ValueError – If the length of encoded_bits does not equal code_block_size().

property bit_block_size: int

Data bit block size of a single coding operation.

In other words, the number of input bits within a single code block during transmit encoding, or the number of output bits during receive decoding. Referred to as \(K_n\) within the respective equations.

Returns

Number of bits \(K_n\).

Return type

int

property code_block_size: int

Code bit block size of a single coding operation.

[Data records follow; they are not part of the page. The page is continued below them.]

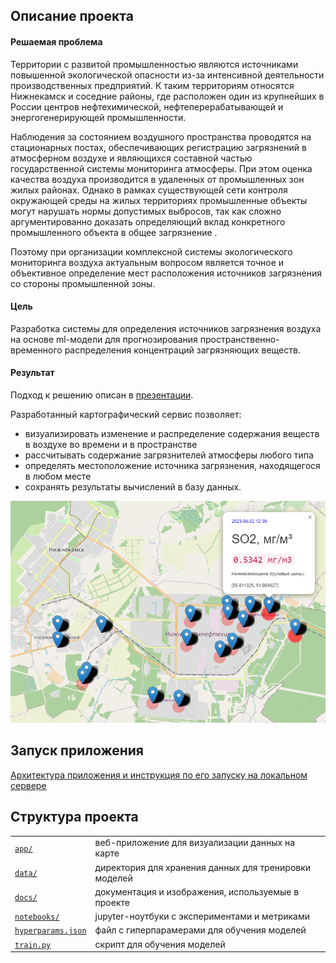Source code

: ## Описание проекта  
#### Решаемая проблема

Территории с развитой промышленностью являются источниками повышенной экологической опасности
из-за интенсивной деятельности производственных предприятий.
К таким территориям относятся Нижнекамск и соседние районы,
где расположен один из крупнейших в России центров нефтехимической, нефтеперерабатывающей и энергогенерирующей промышленности.

Наблюдения за состоянием воздушного пространства проводятся на стационарных постах,
обеспечивающих регистрацию загрязнений в атмосферном воздухе
и являющихся составной частью государственной системы мониторинга атмосферы.
При этом оценка качества воздуха производится в удаленных от промышленных зон жилых районах. 
Однако в рамках существующей сети контроля окружающей среды на жилых территориях
промышленные объекты могут нарушать нормы допустимых выбросов,
так как сложно аргументированно доказать определяющий вклад конкретного промышленного объекта в общее загрязнение .

Поэтому при организации комплексной системы экологического мониторинга воздуха актуальным вопросом
является точное и объективное определение мест расположения источников загрязнения со стороны промышленной зоны.

#### Цель
Разработка системы для определения источников загрязнения воздуха
на основе ml-модели для прогнозирования пространственно-временного распределения концентраций загрязняющих веществ.

#### Результат
Подход к решению описан в [презентации](https://github.com/Svkhorol/Air_Pollution_Nizhnekamsk/blob/main/docs/approach.pdf).

Разработанный картографический сервис позволяет:
- визуализировать изменение и распределение содержания веществ в воздухе во времени и в пространстве
- рассчитывать содержание загрязнителей атмосферы любого типа
- определять местоположение источника загрязнения, находящегося в любом месте
- сохранять результаты вычислений в базу данных.

![img.png](docs/img.png)

## Запуск приложения
[Архитектура приложения и инструкция по его запуску на локальном сервере](app/readme.md)

## Структура проекта
|      |     | 
|-------------|-------------| 
| [`app/`](https://github.com/Svkhorol/Air_Pollution_Nizhnekamsk/tree/main/app)  | веб-приложение для визуализации данных на карте  | 
| [`data/`](data)        | директория для хранения данных для тренировки моделей   | 
| [`docs/`](https://github.com/Svkhorol/Air_Pollution_Nizhnekamsk/tree/main/docs)   | документация и изображения, используемые в проекте  | 
| [`notebooks/`](https://github.com/Svkhorol/Air_Pollution_Nizhnekamsk/tree/main/notebooks)  | jupyter-ноутбуки с экспериментами и метриками    | 
| [`hyperparams.json`](https://github.com/Svkhorol/Air_Pollution_Nizhnekamsk/blob/main/hyperparams.json)       | файл с гиперпарамерами для обучения моделей    | 
| [`train.py`](https://github.com/Svkhorol/Air_Pollution_Nizhnekamsk/blob/main/train.py)   | скрипт для обучения моделей     | 
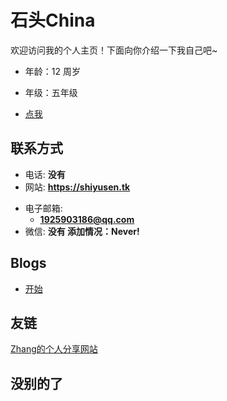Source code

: # 石头China

欢迎访问我的个人主页！下面向你介绍一下我自己吧\~

- 年龄：12 周岁
- 年级：五年级

- [点我](https://www.baidu.com)

<!-- .slide vertical=true -->

## 联系方式

- 电话: **没有**
- 网站: **<https://shiyusen.tk>**

<!-- .slide vertical=true -->

- 电子邮箱:
  - **[1925903186@qq.com](mailto:1925903186@qq.com)**
- 微信: **没有 添加情况：Never!**

<!-- .slide -->

## Blogs

- [开始](https://shiyusen.tk/_posts/2021-05-08-start.md)

<!-- .slide -->

## 友链

<a href="https://zkxblog.xyz" target="_blank">Zhang的个人分享网站</a>

<!-- .slide vertical=true -->

## 没别的了
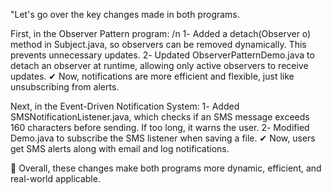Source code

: "Let's go over the key changes made in both programs.

First, in the Observer Pattern program:
/n 1️- Added a detach(Observer o) method in Subject.java, so observers can be removed dynamically. This prevents unnecessary updates.
2️- Updated ObserverPatternDemo.java to detach an observer at runtime, allowing only active observers to receive updates.
✔ Now, notifications are more efficient and flexible, just like unsubscribing from alerts.

Next, in the Event-Driven Notification System:
1️- Added SMSNotificationListener.java, which checks if an SMS message exceeds 160 characters before sending. If too long, it warns the user.
2️- Modified Demo.java to subscribe the SMS listener when saving a file.
✔ Now, users get SMS alerts along with email and log notifications.

🔹 Overall, these changes make both programs more dynamic, efficient, and real-world applicable.
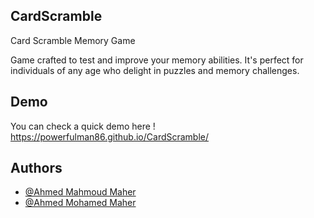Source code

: ## CardScramble

Card Scramble Memory Game

Game crafted to test and improve your memory abilities. It's perfect for individuals of any age who delight in puzzles and memory challenges.


## Demo
You can check a quick demo here !
https://powerfulman86.github.io/CardScramble/

## Authors

- [@Ahmed Mahmoud Maher](https://www.github.com/powerfulman86)
- [@Ahmed Mohamed Maher](https://github.com/ahmedmahersayed)
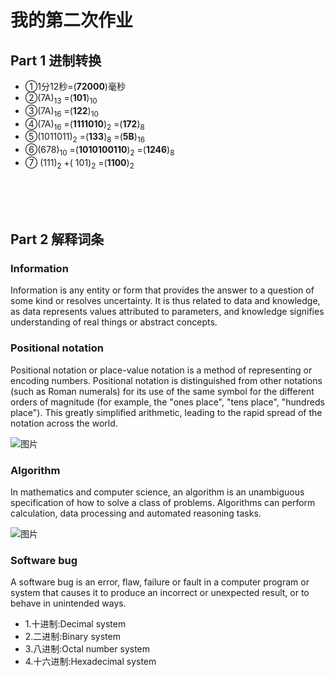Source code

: # 我的第二次作业


## Part 1  进制转换

* ①1分12秒=(**72000**)毫秒
* ②(7A)<sub>13</sub> =(**101**)<sub>10</sub> 
* ③(7A)<sub>16</sub> =(**122**)<sub>10</sub> 
* ④(7A)<sub>16</sub> =(**1111010**)<sub>2</sub> =(**172**)<sub>8</sub> 
* ⑤(1011011)<sub>2</sub> =(**133**)<sub>8</sub> =(**5B**)<sub>16</sub> 
* ⑥(678)<sub>10</sub> =(**1010100110**)<sub>2</sub> =(**1246**)<sub>8</sub> 
* ⑦ (111)<sub>2</sub> +( 101)<sub>2</sub> =(**1100**)<sub>2</sub>  

<br><br><br>


## Part 2 解释词条

### **Information**
Information is any entity or form that provides the answer to a question of some kind or resolves uncertainty.  It is thus related to data and knowledge, as data represents values attributed to parameters, and knowledge signifies understanding of real things or abstract concepts.

### **Positional notation**
Positional notation or place-value notation is a method of representing or encoding numbers. Positional notation is distinguished from other notations (such as Roman numerals) for its use of the same symbol for the different orders of magnitude (for example, the "ones place", "tens place", "hundreds place"). This greatly simplified arithmetic, leading to the rapid spread of the notation across the world. 

![图片](https://upload.wikimedia.org/wikipedia/commons/thumb/7/78/Positional_notation_glossary-en.svg/300px-Positional_notation_glossary-en.svg.png)


### **Algorithm**
In mathematics and computer science, an algorithm is an unambiguous specification of how to solve a class of problems. Algorithms can perform calculation, data processing and automated reasoning tasks.

![图片](https://upload.wikimedia.org/wikipedia/commons/thumb/d/db/Euclid_flowchart.svg/220px-Euclid_flowchart.svg.png)

### **Software bug**
A software bug is an error, flaw, failure or fault in a computer program or system that causes it to produce an incorrect or unexpected result, or to behave in unintended ways.




* 1.十进制:Decimal system
* 2.二进制:Binary system
* 3.八进制:Octal number system
* 4.十六进制:Hexadecimal system
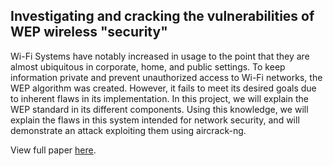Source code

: ## Investigating and cracking the vulnerabilities of WEP wireless "security"

Wi-Fi Systems have notably increased in usage to the point that they are almost ubiquitous in corporate, home, and public settings. To keep information private and prevent unauthorized access to Wi-Fi networks, the WEP algorithm was created. However, it fails to meet its desired goals due to inherent flaws in its implementation. In this project, we will explain the WEP standard in its different components. Using this knowledge, we will explain the flaws in this system intended for network security, and will demonstrate an attack exploiting them using aircrack-ng.

View full paper [here](https://acalvino4.github.io/.pdf).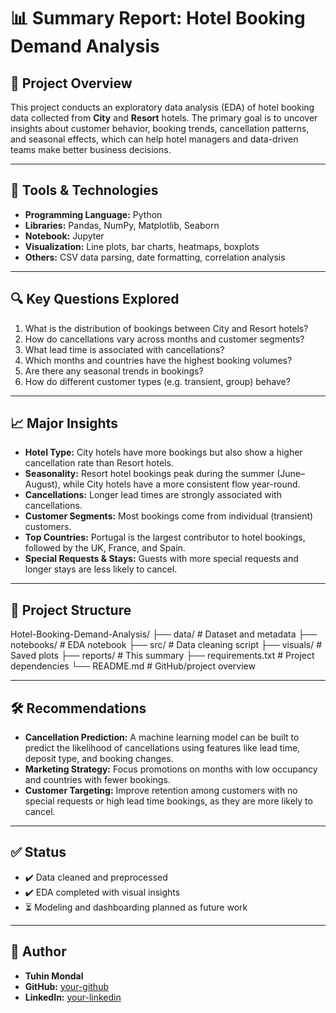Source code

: # 📊 Summary Report: Hotel Booking Demand Analysis

## 🧾 Project Overview

This project conducts an exploratory data analysis (EDA) of hotel booking data collected from **City** and **Resort** hotels. The primary goal is to uncover insights about customer behavior, booking trends, cancellation patterns, and seasonal effects, which can help hotel managers and data-driven teams make better business decisions.

---

## 🧰 Tools & Technologies

- **Programming Language:** Python
- **Libraries:** Pandas, NumPy, Matplotlib, Seaborn
- **Notebook:** Jupyter
- **Visualization:** Line plots, bar charts, heatmaps, boxplots
- **Others:** CSV data parsing, date formatting, correlation analysis

---

## 🔍 Key Questions Explored

1. What is the distribution of bookings between City and Resort hotels?
2. How do cancellations vary across months and customer segments?
3. What lead time is associated with cancellations?
4. Which months and countries have the highest booking volumes?
5. Are there any seasonal trends in bookings?
6. How do different customer types (e.g. transient, group) behave?

---

## 📈 Major Insights

- **Hotel Type:** City hotels have more bookings but also show a higher cancellation rate than Resort hotels.
- **Seasonality:** Resort hotel bookings peak during the summer (June–August), while City hotels have a more consistent flow year-round.
- **Cancellations:** Longer lead times are strongly associated with cancellations.
- **Customer Segments:** Most bookings come from individual (transient) customers.
- **Top Countries:** Portugal is the largest contributor to hotel bookings, followed by the UK, France, and Spain.
- **Special Requests & Stays:** Guests with more special requests and longer stays are less likely to cancel.

---

## 📂 Project Structure

Hotel-Booking-Demand-Analysis/
├── data/ # Dataset and metadata
├── notebooks/ # EDA notebook
├── src/ # Data cleaning script
├── visuals/ # Saved plots
├── reports/ # This summary
├── requirements.txt # Project dependencies
└── README.md # GitHub/project overview

---

## 🛠 Recommendations

- **Cancellation Prediction:** A machine learning model can be built to predict the likelihood of cancellations using features like lead time, deposit type, and booking changes.
- **Marketing Strategy:** Focus promotions on months with low occupancy and countries with fewer bookings.
- **Customer Targeting:** Improve retention among customers with no special requests or high lead time bookings, as they are more likely to cancel.

---

## ✅ Status

- ✔️ Data cleaned and preprocessed
- ✔️ EDA completed with visual insights
- ⏳ Modeling and dashboarding planned as future work

---

## 📌 Author

- **Tuhin Mondal**
- **GitHub:** [your-github]([https://github.com/your-username](https://github.com/tuhin-123/Hotel-Booking-Demand-Analysis))
- **LinkedIn:** [your-linkedin]([https://linkedin.com/in/your-profile](https://www.linkedin.com/in/tuhin-mondal-92a3612a2/))
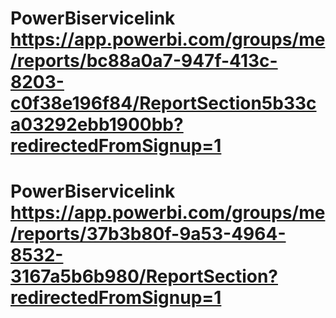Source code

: # PowerBiservicelink https://app.powerbi.com/groups/me/reports/bc88a0a7-947f-413c-8203-c0f38e196f84/ReportSection5b33ca03292ebb1900bb?redirectedFromSignup=1
# PowerBiservicelink https://app.powerbi.com/groups/me/reports/37b3b80f-9a53-4964-8532-3167a5b6b980/ReportSection?redirectedFromSignup=1
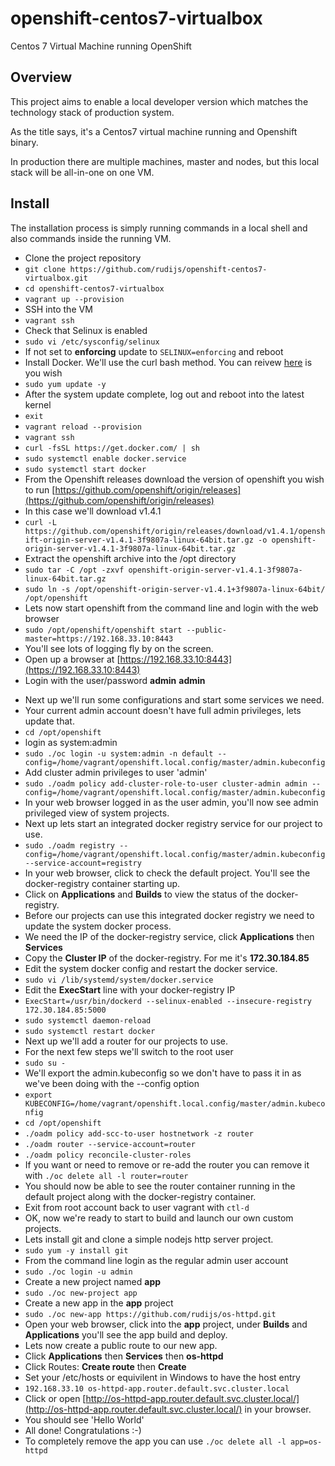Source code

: # openshift-centos7-virtualbox

Centos 7 Virtual Machine running OpenShift

## Overview

This project aims to enable a local developer version which matches the technology stack of production system.

As the title says, it's a Centos7 virtual machine running and Openshift binary.

In production there are multiple machines, master and nodes, but this local stack will be all-in-one on one VM.

## Install

The installation process is simply running commands in a local shell and also commands inside the running VM.

- Clone the project repository
- `git clone https://github.com/rudijs/openshift-centos7-virtualbox.git`
- `cd openshift-centos7-virtualbox`
- `vagrant up --provision`
- SSH into the VM
- `vagrant ssh`
- Check that Selinux is enabled
- `sudo vi /etc/sysconfig/selinux`
- If not set to **enforcing** update to `SELINUX=enforcing` and reboot
- Install Docker. We'll use the curl bash method. You can reivew [here](https://docs.docker.com/engine/installation/linux/centos/) is you wish
- `sudo yum update -y`
- After the system update complete, log out and reboot into the latest kernel
- `exit`
- `vagrant reload --provision`
- `vagrant ssh`
- `curl -fsSL https://get.docker.com/ | sh`
- `sudo systemctl enable docker.service`
- `sudo systemctl start docker`
- From the Openshift releases download the version of openshift you wish to run [https://github.com/openshift/origin/releases](https://github.com/openshift/origin/releases)
- In this case we'll download v1.4.1
- `curl -L https://github.com/openshift/origin/releases/download/v1.4.1/openshift-origin-server-v1.4.1-3f9807a-linux-64bit.tar.gz -o openshift-origin-server-v1.4.1-3f9807a-linux-64bit.tar.gz`
- Extract the openshift archive into the /opt directory
- `sudo tar -C /opt -zxvf openshift-origin-server-v1.4.1-3f9807a-linux-64bit.tar.gz` 
- `sudo ln -s /opt/openshift-origin-server-v1.4.1+3f9807a-linux-64bit/ /opt/openshift`
- Lets now start openshift from the command line and login with the web browser
- `sudo /opt/openshift/openshift start --public-master=https://192.168.33.10:8443`
- You'll see lots of logging fly by on the screen.
- Open up a browser at [https://192.168.33.10:8443](https://192.168.33.10:8443)
- Login with the user/password **admin** **admin**

<!--

- Now is a good time to setup start on boot for Openshift.
- Exit on the command line with `clt-c`
- Create and openshift systemd service file
- `sudo vi openshift.service`
- Paste this text into that file:

[Unit]
Description=Origin Service
Documentation=https://github.com/openshift/origin
After=network.target
After=docker.service

[Service]
Type=notify
ExecStart=/opt/openshift/openshift start --public-master=https://192.168.33.10:8443
LimitNOFILE=131072
LimitCORE=infinity
SyslogIdentifier=origin-master
Restart=always
RestartSec=5s

[Install]
WantedBy=multi-user.target

- `sudo systemctl enable openshift.service`
- `sudo systemctl start openshift`
- After a few moments openshift will be started, check for the process with:
- `ps aux | grep openshift`
- Open up a browser at [https://192.168.33.10:8443](https://192.168.33.10:8443)

-->

- Next up we'll run some configurations and start some services we need.
- Your current admin account doesn't have full admin privileges, lets update that.
- `cd /opt/openshift`
- login as system:admin
- `sudo ./oc login -u system:admin -n default --config=/home/vagrant/openshift.local.config/master/admin.kubeconfig`
- Add cluster admin privileges to user 'admin'
- `sudo ./oadm policy add-cluster-role-to-user cluster-admin admin --config=/home/vagrant/openshift.local.config/master/admin.kubeconfig`
- In your web browser logged in as the user admin, you'll now see admin privileged view of system projects.
- Next up lets start an integrated docker registry service for our project to use.
- `sudo ./oadm registry --config=/home/vagrant/openshift.local.config/master/admin.kubeconfig --service-account=registry`
- In your web browser, click to check the default project. You'll see the docker-registry container starting up.
- Click on **Applications** and **Builds** to view the status of the docker-registry.
- Before our projects can use this integrated docker registry we need to update the system docker process.
- We need the IP of the docker-registry service, click **Applications** then **Services**
- Copy the **Cluster IP** of the docker-registry. For me it's **172.30.184.85**
- Edit the system docker config and restart the docker service.
- `sudo vi /lib/systemd/system/docker.service`
- Edit the **ExecStart** line with your docker-registry IP
- `ExecStart=/usr/bin/dockerd --selinux-enabled --insecure-registry 172.30.184.85:5000`
- `sudo systemctl daemon-reload`
- `sudo systemctl restart docker`
- Next up we'll add a router for our projects to use.
- For the next few steps we'll switch to the root user
- `sudo su -`
- We'll export the admin.kubeconfig so we don't have to pass it in as we've been doing with the --config option
- `export KUBECONFIG=/home/vagrant/openshift.local.config/master/admin.kubeconfig`
- `cd /opt/openshift`
- `./oadm policy add-scc-to-user hostnetwork -z router`
- `./oadm router --service-account=router`
- `./oadm policy reconcile-cluster-roles`
- If you want or need to remove or re-add the router you can remove it with `./oc delete all -l router=router`
- You should now be able to see the router container running in the default project along with the docker-registry container.
- Exit from root account back to user vagrant with `ctl-d`
- OK, now we're ready to start to build and launch our own custom projects.
- Lets install git and clone a simple nodejs http server project.
- `sudo yum -y install git`
- From the command line login as the regular admin user account
- `sudo ./oc login -u admin`
- Create a new project named **app**
- `sudo ./oc new-project app`
- Create a new app in the **app** project
- `sudo ./oc new-app https://github.com/rudijs/os-httpd.git`
- Open your web browser, click into the **app** project, under **Builds** and **Applications** you'll see the app build and deploy.
- Lets now create a public route to our new app.
- Click **Applications** then **Services** then **os-httpd**
- Click Routes: **Create route** then **Create**
- Set your /etc/hosts or equivilent in Windows to have the host entry
- `192.168.33.10 os-httpd-app.router.default.svc.cluster.local`
- Click or open [http://os-httpd-app.router.default.svc.cluster.local/](http://os-httpd-app.router.default.svc.cluster.local/) in your browser.
- You should see 'Hello World'
- All done! Congratulations :-)
- To completely remove the app you can use `./oc delete all -l app=os-httpd`

<!--
https://github.com/anacortes/openshift-demo/blob/master/README.md
https://docs.docker.com/engine/installation/linux/centos/
-->
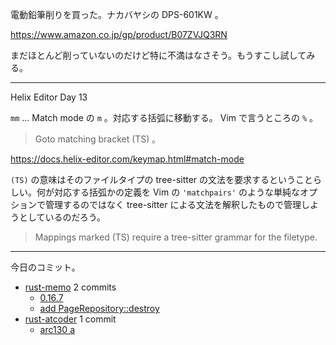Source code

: 電動鉛筆削りを買った。ナカバヤシの DPS-601KW 。

<https://www.amazon.co.jp/gp/product/B07ZVJQ3RN>

まだほとんど削っていないのだけど特に不満はなさそう。もうすこし試してみる。

---

Helix Editor Day 13

`mm` ... Match mode の `m` 。対応する括弧に移動する。 Vim で言うところの `%` 。

> Goto matching bracket (TS) 。

<https://docs.helix-editor.com/keymap.html#match-mode>

`(TS)` の意味はそのファイルタイプの tree-sitter の文法を要求するということらしい。何が対応する括弧かの定義を Vim の `'matchpairs'` のような単純なオプションで管理するのではなく tree-sitter による文法を解釈したもので管理しようとしているのだろう。

> Mappings marked (TS) require a tree-sitter grammar for the filetype.

---

今日のコミット。

- [rust-memo](https://github.com/bouzuya/rust-memo) 2 commits
  - [0.16.7](https://github.com/bouzuya/rust-memo/commit/2483dbda6477c821ffc0c9ac606bf50ee52eba91)
  - [add PageRepository::destroy](https://github.com/bouzuya/rust-memo/commit/53920175de4b429b0c8710123507fa657c984e4c)
- [rust-atcoder](https://github.com/bouzuya/rust-atcoder) 1 commit
  - [arc130 a](https://github.com/bouzuya/rust-atcoder/commit/9f445dcef6060bacceabe0f6250c13e0e782d35c)
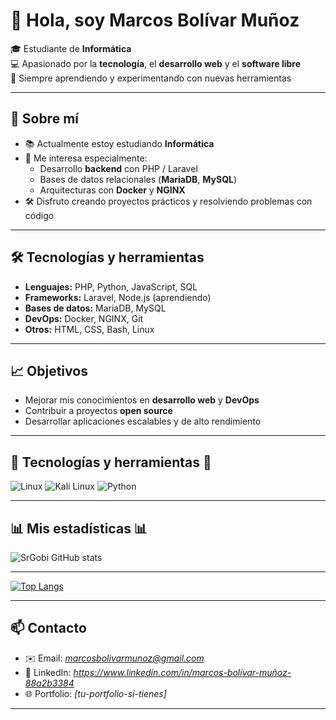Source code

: # 👋 Hola, soy Marcos Bolívar Muñoz

🎓 Estudiante de **Informática**  
💻 Apasionado por la **tecnología**, el **desarrollo web** y el **software libre**  
🚀 Siempre aprendiendo y experimentando con nuevas herramientas  

---

## 🌟 Sobre mí
- 📚 Actualmente estoy estudiando **Informática**  
- 🔎 Me interesa especialmente:
  - Desarrollo **backend** con PHP / Laravel  
  - Bases de datos relacionales (**MariaDB**, **MySQL**)  
  - Arquitecturas con **Docker** y **NGINX**  
- 🛠️ Disfruto creando proyectos prácticos y resolviendo problemas con código  

---

## 🛠️ Tecnologías y herramientas
- **Lenguajes:** PHP, Python, JavaScript, SQL  
- **Frameworks:** Laravel, Node.js (aprendiendo)  
- **Bases de datos:** MariaDB, MySQL  
- **DevOps:** Docker, NGINX, Git  
- **Otros:** HTML, CSS, Bash, Linux  

---

## 📈 Objetivos
- Mejorar mis conocimientos en **desarrollo web** y **DevOps**  
- Contribuir a proyectos **open source**  
- Desarrollar aplicaciones escalables y de alto rendimiento  

---
## 🚀 Tecnologías y herramientas 🚀

![Linux](https://img.shields.io/badge/Linux-FCC624?style=for-the-badge&logo=linux&logoColor=black)
![Kali Linux](https://img.shields.io/badge/Kali-268BEE?style=for-the-badge&logo=kalilinux&logoColor=white)
![Python](https://img.shields.io/badge/Python-3776AB?style=for-the-badge&logo=python&logoColor=white)

---

## 📊 Mis estadísticas 📊

![SrGobi GitHub stats](https://github-readme-stats.vercel.app/api?username=MadMark-Fox&show_icons=true&theme=radical)

---

[![Top Langs](https://github-readme-stats.vercel.app/api/top-langs/?username=MadMark-Fox)](https://github.com/MadMark-Fox/github-readme-stats)

---
## 📫 Contacto
- ✉️ Email: *marcosbolivarmunoz@gmail.com*  
- 💼 LinkedIn: *https://www.linkedin.com/in/marcos-bolívar-muñoz-88a2b3384*  
- 🌐 Portfolio: *[tu-portfolio-si-tienes]*  

---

In other words, the number of input bits within a single code block during receive decoding, or the number of output bits during transmit encoding. Referred to as \(L_n\) within the respective equations.

Returns

Number of bits \(L_n\).

Return type

int

1(1,2)

Physical Channels and Modulation. ETSI, 07 2018. Version 15.2.0 Release 15. URL: https://www.etsi.org/deliver/etsi_ts/138200_138299/138211/15.02.00_60/ts_138211v150200p.pdf.

2

IEEE. IEEE standard for telecommunications and information exchange between systems - LAN/MAN specific requirements - Part 11: wireless medium access control (MAC) and physical layer (PHY) specifications: high speed physical layer in the 5 GHz band. IEEE Std 802.11a-1999, 1999. doi:10.1109/IEEESTD.1999.90606.